» WHAT YOU SHOULD DO: Your transcription must include every record word for word and no pictures.

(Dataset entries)
=== Begin Enclosure ===

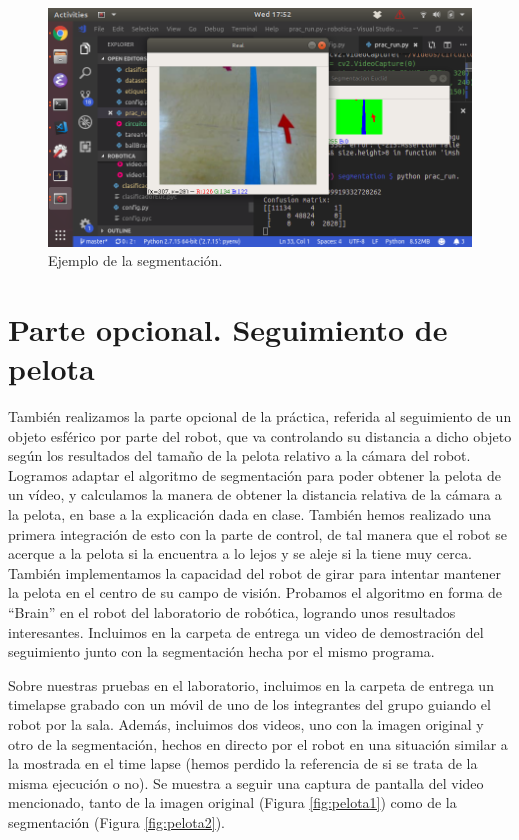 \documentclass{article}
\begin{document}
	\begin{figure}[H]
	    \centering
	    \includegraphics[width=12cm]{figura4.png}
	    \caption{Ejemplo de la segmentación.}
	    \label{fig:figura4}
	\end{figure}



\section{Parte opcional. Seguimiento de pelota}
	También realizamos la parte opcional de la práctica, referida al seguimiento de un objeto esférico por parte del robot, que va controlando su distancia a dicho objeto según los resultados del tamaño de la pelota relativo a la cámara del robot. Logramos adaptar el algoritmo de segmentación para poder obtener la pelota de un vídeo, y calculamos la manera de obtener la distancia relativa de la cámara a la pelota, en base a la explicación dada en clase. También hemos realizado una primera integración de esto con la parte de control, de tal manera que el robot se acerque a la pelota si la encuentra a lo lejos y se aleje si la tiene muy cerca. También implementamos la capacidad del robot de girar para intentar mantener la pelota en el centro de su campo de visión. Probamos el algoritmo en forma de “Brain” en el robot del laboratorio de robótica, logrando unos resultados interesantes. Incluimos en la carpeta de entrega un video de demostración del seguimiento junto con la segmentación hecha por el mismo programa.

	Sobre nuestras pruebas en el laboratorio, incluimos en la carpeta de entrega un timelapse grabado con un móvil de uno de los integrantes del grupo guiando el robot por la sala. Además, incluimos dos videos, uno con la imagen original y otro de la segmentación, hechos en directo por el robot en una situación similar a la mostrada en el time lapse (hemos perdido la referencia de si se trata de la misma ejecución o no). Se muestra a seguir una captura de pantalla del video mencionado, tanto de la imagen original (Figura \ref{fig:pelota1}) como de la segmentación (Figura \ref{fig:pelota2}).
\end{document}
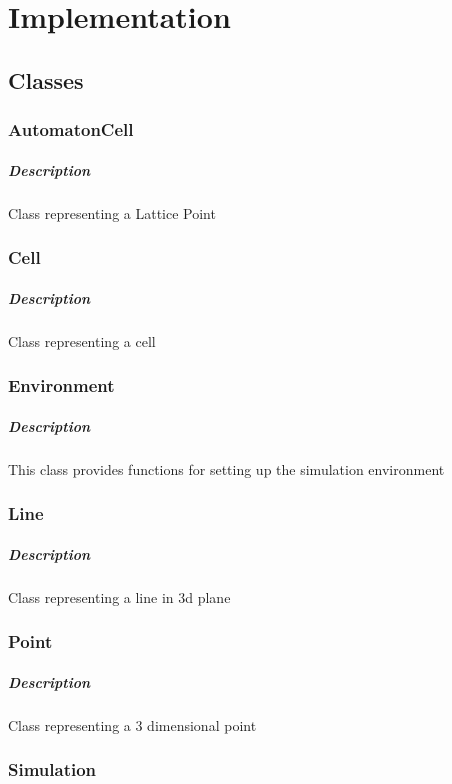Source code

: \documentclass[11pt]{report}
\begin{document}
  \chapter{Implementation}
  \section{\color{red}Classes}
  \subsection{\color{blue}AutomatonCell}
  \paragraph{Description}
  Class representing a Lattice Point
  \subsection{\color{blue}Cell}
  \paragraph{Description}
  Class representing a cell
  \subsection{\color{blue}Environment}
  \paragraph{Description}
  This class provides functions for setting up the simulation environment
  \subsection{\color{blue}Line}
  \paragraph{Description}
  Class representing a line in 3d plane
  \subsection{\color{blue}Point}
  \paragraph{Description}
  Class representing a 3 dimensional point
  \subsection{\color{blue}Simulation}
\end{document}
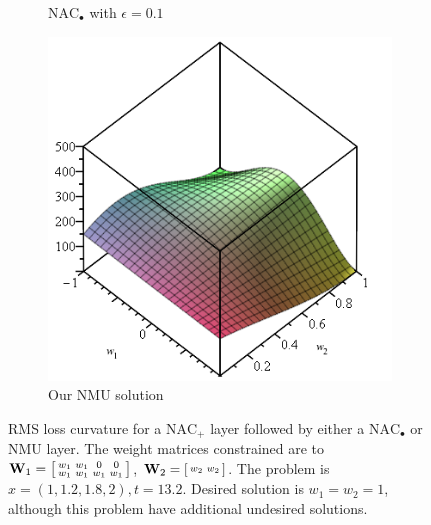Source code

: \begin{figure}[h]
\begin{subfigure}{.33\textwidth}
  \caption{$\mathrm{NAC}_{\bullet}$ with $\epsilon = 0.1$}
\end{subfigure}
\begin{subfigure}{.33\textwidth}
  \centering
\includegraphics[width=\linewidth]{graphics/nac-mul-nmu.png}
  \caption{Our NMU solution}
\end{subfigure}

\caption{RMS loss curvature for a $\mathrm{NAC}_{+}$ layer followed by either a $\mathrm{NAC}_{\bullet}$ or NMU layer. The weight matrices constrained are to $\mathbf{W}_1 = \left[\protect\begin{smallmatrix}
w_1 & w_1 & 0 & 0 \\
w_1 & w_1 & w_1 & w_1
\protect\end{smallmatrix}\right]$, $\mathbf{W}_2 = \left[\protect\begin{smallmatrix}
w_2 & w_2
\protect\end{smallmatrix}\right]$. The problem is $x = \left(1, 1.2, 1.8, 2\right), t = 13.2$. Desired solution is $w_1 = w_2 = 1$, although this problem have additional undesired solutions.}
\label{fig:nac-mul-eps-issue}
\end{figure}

=== End Enclosure ===

» ANSWER FOR THIS EXERCISE:
 \documentclass{article}
\begin{document}
	\begin{figure}[H]
	    \centering
	    \includegraphics[width=12cm]{figura4.png}
	    \caption{Ejemplo de la segmentación.}
	    \label{fig:figura4}
	\end{figure}



\section{Parte opcional. Seguimiento de pelota}
	También realizamos la parte opcional de la práctica, referida al seguimiento de un objeto esférico por parte del robot, que va controlando su distancia a dicho objeto según los resultados del tamaño de la pelota relativo a la cámara del robot. Logramos adaptar el algoritmo de segmentación para poder obtener la pelota de un vídeo, y calculamos la manera de obtener la distancia relativa de la cámara a la pelota, en base a la explicación dada en clase. También hemos realizado una primera integración de esto con la parte de control, de tal manera que el robot se acerque a la pelota si la encuentra a lo lejos y se aleje si la tiene muy cerca. También implementamos la capacidad del robot de girar para intentar mantener la pelota en el centro de su campo de visión. Probamos el algoritmo en forma de “Brain” en el robot del laboratorio de robótica, logrando unos resultados interesantes. Incluimos en la carpeta de entrega un video de demostración del seguimiento junto con la segmentación hecha por el mismo programa.

	Sobre nuestras pruebas en el laboratorio, incluimos en la carpeta de entrega un timelapse grabado con un móvil de uno de los integrantes del grupo guiando el robot por la sala. Además, incluimos dos videos, uno con la imagen original y otro de la segmentación, hechos en directo por el robot en una situación similar a la mostrada en el time lapse (hemos perdido la referencia de si se trata de la misma ejecución o no). Se muestra a seguir una captura de pantalla del video mencionado, tanto de la imagen original (Figura \ref{fig:pelota1}) como de la segmentación (Figura \ref{fig:pelota2}).
\end{document}
Source code

: \documentclass[11pt]{report}
\begin{document}
  \chapter{Implementation}
  \section{\color{red}Classes}
  \subsection{\color{blue}AutomatonCell}
  \paragraph{Description}
  Class representing a Lattice Point
  \subsection{\color{blue}Cell}
  \paragraph{Description}
  Class representing a cell
  \subsection{\color{blue}Environment}
  \paragraph{Description}
  This class provides functions for setting up the simulation environment
  \subsection{\color{blue}Line}
  \paragraph{Description}
  Class representing a line in 3d plane
  \subsection{\color{blue}Point}
  \paragraph{Description}
  Class representing a 3 dimensional point
  \subsection{\color{blue}Simulation}
\end{document}
Source code

: \begin{figure}[h]
\begin{subfigure}{.33\textwidth}
  \caption{$\mathrm{NAC}_{\bullet}$ with $\epsilon = 0.1$}
\end{subfigure}
\begin{subfigure}{.33\textwidth}
  \centering
\includegraphics[width=\linewidth]{graphics/nac-mul-nmu.png}
  \caption{Our NMU solution}
\end{subfigure}

\caption{RMS loss curvature for a $\mathrm{NAC}_{+}$ layer followed by either a $\mathrm{NAC}_{\bullet}$ or NMU layer. The weight matrices constrained are to $\mathbf{W}_1 = \left[\protect\begin{smallmatrix}
w_1 & w_1 & 0 & 0 \\
w_1 & w_1 & w_1 & w_1
\protect\end{smallmatrix}\right]$, $\mathbf{W}_2 = \left[\protect\begin{smallmatrix}
w_2 & w_2
\protect\end{smallmatrix}\right]$. The problem is $x = \left(1, 1.2, 1.8, 2\right), t = 13.2$. Desired solution is $w_1 = w_2 = 1$, although this problem have additional undesired solutions.}
\label{fig:nac-mul-eps-issue}
\end{figure}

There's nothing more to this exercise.